- [Task statement]: Reprint every line of the data, keeping each character intact.
━━━ Dataset entries
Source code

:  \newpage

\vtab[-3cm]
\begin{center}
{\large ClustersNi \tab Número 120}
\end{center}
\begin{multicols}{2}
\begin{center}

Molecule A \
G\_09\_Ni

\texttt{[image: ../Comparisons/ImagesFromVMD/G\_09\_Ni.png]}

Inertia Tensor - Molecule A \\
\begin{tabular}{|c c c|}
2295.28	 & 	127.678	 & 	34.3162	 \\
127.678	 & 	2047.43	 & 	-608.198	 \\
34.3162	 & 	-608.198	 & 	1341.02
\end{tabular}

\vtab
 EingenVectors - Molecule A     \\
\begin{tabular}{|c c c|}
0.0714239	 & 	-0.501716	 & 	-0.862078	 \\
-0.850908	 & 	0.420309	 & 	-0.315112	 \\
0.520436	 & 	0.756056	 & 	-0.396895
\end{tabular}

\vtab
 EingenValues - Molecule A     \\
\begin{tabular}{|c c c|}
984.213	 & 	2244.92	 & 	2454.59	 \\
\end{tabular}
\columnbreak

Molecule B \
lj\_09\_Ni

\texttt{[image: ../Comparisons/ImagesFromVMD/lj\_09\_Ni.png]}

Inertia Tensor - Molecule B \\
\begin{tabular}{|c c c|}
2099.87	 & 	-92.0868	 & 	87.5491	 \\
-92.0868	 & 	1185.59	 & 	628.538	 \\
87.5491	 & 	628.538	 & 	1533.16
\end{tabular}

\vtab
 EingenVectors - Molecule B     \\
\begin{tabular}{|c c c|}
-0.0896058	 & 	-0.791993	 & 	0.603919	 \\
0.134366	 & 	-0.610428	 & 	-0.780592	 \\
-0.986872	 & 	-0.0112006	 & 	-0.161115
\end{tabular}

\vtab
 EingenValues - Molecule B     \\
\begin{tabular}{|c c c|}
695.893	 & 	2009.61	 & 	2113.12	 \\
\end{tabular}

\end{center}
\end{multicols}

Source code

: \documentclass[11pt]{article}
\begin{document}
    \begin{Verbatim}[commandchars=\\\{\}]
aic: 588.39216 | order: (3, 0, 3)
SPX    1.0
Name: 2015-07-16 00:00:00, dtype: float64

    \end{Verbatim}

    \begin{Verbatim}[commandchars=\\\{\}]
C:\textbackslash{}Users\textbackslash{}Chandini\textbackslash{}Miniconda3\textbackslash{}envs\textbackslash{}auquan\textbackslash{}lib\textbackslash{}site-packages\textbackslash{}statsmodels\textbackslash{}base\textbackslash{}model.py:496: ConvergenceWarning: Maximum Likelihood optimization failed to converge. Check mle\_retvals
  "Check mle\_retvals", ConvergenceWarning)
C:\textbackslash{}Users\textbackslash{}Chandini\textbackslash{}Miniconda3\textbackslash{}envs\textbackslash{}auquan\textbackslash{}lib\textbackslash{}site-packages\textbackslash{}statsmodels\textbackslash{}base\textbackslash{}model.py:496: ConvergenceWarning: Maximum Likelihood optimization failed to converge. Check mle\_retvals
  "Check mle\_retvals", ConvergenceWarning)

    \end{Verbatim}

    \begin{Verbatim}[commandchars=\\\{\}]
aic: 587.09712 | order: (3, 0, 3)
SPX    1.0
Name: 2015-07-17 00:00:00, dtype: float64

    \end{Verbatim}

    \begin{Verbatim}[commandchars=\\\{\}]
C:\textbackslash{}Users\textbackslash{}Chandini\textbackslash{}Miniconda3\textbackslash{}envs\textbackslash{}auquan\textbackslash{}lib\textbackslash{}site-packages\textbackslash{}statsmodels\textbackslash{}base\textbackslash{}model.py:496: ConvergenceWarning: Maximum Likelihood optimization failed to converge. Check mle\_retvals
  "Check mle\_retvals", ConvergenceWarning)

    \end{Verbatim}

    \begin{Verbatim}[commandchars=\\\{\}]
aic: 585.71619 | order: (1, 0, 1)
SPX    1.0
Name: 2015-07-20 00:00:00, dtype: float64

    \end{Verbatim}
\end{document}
━━━━━━
- [Problem solution]:
Source code

:  \newpage

\vtab[-3cm]
\begin{center}
{\large ClustersNi \tab Número 120}
\end{center}
\begin{multicols}{2}
\begin{center}

Molecule A \
G\_09\_Ni

\texttt{[image: ../Comparisons/ImagesFromVMD/G\_09\_Ni.png]}

Inertia Tensor - Molecule A \\
\begin{tabular}{|c c c|}
2295.28	 & 	127.678	 & 	34.3162	 \\
127.678	 & 	2047.43	 & 	-608.198	 \\
34.3162	 & 	-608.198	 & 	1341.02
\end{tabular}

\vtab
 EingenVectors - Molecule A     \\
\begin{tabular}{|c c c|}
0.0714239	 & 	-0.501716	 & 	-0.862078	 \\
-0.850908	 & 	0.420309	 & 	-0.315112	 \\
0.520436	 & 	0.756056	 & 	-0.396895
\end{tabular}

\vtab
 EingenValues - Molecule A     \\
\begin{tabular}{|c c c|}
984.213	 & 	2244.92	 & 	2454.59	 \\
\end{tabular}
\columnbreak

Molecule B \
lj\_09\_Ni

\texttt{[image: ../Comparisons/ImagesFromVMD/lj\_09\_Ni.png]}

Inertia Tensor - Molecule B \\
\begin{tabular}{|c c c|}
2099.87	 & 	-92.0868	 & 	87.5491	 \\
-92.0868	 & 	1185.59	 & 	628.538	 \\
87.5491	 & 	628.538	 & 	1533.16
\end{tabular}

\vtab
 EingenVectors - Molecule B     \\
\begin{tabular}{|c c c|}
-0.0896058	 & 	-0.791993	 & 	0.603919	 \\
0.134366	 & 	-0.610428	 & 	-0.780592	 \\
-0.986872	 & 	-0.0112006	 & 	-0.161115
\end{tabular}

\vtab
 EingenValues - Molecule B     \\
\begin{tabular}{|c c c|}
695.893	 & 	2009.61	 & 	2113.12	 \\
\end{tabular}

\end{center}
\end{multicols}

Source code

: \documentclass[11pt]{article}
\begin{document}
    \begin{Verbatim}[commandchars=\\\{\}]
aic: 588.39216 | order: (3, 0, 3)
SPX    1.0
Name: 2015-07-16 00:00:00, dtype: float64

    \end{Verbatim}

    \begin{Verbatim}[commandchars=\\\{\}]
C:\textbackslash{}Users\textbackslash{}Chandini\textbackslash{}Miniconda3\textbackslash{}envs\textbackslash{}auquan\textbackslash{}lib\textbackslash{}site-packages\textbackslash{}statsmodels\textbackslash{}base\textbackslash{}model.py:496: ConvergenceWarning: Maximum Likelihood optimization failed to converge. Check mle\_retvals
  "Check mle\_retvals", ConvergenceWarning)
C:\textbackslash{}Users\textbackslash{}Chandini\textbackslash{}Miniconda3\textbackslash{}envs\textbackslash{}auquan\textbackslash{}lib\textbackslash{}site-packages\textbackslash{}statsmodels\textbackslash{}base\textbackslash{}model.py:496: ConvergenceWarning: Maximum Likelihood optimization failed to converge. Check mle\_retvals
  "Check mle\_retvals", ConvergenceWarning)

    \end{Verbatim}

    \begin{Verbatim}[commandchars=\\\{\}]
aic: 587.09712 | order: (3, 0, 3)
SPX    1.0
Name: 2015-07-17 00:00:00, dtype: float64

    \end{Verbatim}

    \begin{Verbatim}[commandchars=\\\{\}]
C:\textbackslash{}Users\textbackslash{}Chandini\textbackslash{}Miniconda3\textbackslash{}envs\textbackslash{}auquan\textbackslash{}lib\textbackslash{}site-packages\textbackslash{}statsmodels\textbackslash{}base\textbackslash{}model.py:496: ConvergenceWarning: Maximum Likelihood optimization failed to converge. Check mle\_retvals
  "Check mle\_retvals", ConvergenceWarning)

    \end{Verbatim}

    \begin{Verbatim}[commandchars=\\\{\}]
aic: 585.71619 | order: (1, 0, 1)
SPX    1.0
Name: 2015-07-20 00:00:00, dtype: float64

    \end{Verbatim}
\end{document}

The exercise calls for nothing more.